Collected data
= = = =

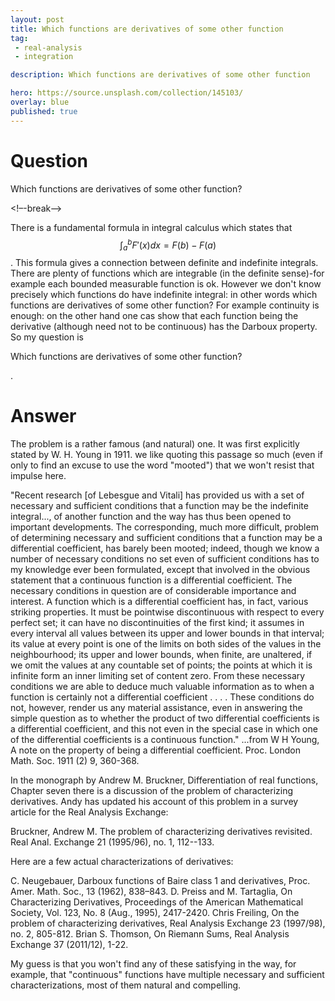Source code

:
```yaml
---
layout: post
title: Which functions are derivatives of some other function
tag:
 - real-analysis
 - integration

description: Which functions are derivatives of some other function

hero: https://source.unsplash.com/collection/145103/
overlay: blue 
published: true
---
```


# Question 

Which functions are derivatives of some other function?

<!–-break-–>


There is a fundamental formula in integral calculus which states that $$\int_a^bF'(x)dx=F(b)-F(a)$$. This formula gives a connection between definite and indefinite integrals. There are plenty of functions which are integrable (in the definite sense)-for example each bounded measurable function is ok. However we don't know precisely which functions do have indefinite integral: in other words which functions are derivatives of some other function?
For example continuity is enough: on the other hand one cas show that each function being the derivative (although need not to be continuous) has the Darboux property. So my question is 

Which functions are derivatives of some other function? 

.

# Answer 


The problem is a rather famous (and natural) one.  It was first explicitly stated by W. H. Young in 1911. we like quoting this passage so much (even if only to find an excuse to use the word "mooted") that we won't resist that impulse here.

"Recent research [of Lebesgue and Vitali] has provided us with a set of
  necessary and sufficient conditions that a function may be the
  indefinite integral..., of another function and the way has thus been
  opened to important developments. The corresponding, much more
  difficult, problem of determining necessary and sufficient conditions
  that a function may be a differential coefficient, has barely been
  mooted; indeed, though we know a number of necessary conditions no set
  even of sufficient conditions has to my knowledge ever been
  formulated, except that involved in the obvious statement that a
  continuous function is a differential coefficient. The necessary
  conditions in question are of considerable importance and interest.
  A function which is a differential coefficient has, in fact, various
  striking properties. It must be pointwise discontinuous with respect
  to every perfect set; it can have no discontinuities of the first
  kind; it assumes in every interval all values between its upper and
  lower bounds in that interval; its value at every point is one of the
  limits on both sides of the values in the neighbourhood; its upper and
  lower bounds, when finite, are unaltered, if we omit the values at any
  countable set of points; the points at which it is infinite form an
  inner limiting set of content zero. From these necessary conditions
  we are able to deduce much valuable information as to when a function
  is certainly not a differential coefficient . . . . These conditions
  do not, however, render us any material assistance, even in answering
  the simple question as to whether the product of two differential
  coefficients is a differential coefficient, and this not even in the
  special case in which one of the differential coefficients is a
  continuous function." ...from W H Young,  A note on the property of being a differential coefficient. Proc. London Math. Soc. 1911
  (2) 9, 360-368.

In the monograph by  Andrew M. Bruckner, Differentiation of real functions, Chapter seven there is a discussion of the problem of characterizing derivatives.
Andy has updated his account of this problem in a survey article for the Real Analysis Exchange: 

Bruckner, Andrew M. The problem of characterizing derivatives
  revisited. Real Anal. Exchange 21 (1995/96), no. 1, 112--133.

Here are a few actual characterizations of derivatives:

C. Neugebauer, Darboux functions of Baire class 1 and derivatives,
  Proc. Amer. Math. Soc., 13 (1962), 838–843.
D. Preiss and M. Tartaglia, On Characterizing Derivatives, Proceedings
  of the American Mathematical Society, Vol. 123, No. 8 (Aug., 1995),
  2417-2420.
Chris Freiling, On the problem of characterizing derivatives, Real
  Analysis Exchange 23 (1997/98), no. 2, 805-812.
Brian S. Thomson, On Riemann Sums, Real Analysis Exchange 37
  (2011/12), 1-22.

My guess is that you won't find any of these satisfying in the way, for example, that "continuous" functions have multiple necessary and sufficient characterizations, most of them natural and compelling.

= = = =

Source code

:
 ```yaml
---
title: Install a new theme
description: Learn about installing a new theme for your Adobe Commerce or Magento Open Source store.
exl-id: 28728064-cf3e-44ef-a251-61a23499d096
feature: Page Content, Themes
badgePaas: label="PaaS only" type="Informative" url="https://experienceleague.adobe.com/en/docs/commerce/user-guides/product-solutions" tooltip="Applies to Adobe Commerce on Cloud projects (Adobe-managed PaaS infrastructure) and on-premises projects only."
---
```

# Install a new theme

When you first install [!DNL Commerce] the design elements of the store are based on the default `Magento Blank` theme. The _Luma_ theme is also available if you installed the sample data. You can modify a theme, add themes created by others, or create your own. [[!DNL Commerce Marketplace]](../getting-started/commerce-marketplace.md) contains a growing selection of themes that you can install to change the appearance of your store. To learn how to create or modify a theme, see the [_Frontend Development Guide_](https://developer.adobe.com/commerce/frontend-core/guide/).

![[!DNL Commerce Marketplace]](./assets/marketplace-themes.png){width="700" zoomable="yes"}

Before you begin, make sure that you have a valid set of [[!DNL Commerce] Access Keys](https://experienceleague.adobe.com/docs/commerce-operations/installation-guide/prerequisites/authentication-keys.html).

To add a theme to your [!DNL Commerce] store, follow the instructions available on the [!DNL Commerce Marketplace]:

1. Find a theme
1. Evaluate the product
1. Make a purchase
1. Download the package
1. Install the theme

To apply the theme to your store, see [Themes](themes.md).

= = = =

# Task item
Among the records above, repeat exactly the line with "<!–-break-–>", the line with "A function which", and every line in between, and only those.

# Expected output
<!–-break-–>


There is a fundamental formula in integral calculus which states that $$\int_a^bF'(x)dx=F(b)-F(a)$$. This formula gives a connection between definite and indefinite integrals. There are plenty of functions which are integrable (in the definite sense)-for example each bounded measurable function is ok. However we don't know precisely which functions do have indefinite integral: in other words which functions are derivatives of some other function?
For example continuity is enough: on the other hand one cas show that each function being the derivative (although need not to be continuous) has the Darboux property. So my question is 

Which functions are derivatives of some other function? 

.

# Answer 


The problem is a rather famous (and natural) one.  It was first explicitly stated by W. H. Young in 1911. we like quoting this passage so much (even if only to find an excuse to use the word "mooted") that we won't resist that impulse here.

"Recent research [of Lebesgue and Vitali] has provided us with a set of
  necessary and sufficient conditions that a function may be the
  indefinite integral..., of another function and the way has thus been
  opened to important developments. The corresponding, much more
  difficult, problem of determining necessary and sufficient conditions
  that a function may be a differential coefficient, has barely been
  mooted; indeed, though we know a number of necessary conditions no set
  even of sufficient conditions has to my knowledge ever been
  formulated, except that involved in the obvious statement that a
  continuous function is a differential coefficient. The necessary
  conditions in question are of considerable importance and interest.
  A function which is a differential coefficient has, in fact, various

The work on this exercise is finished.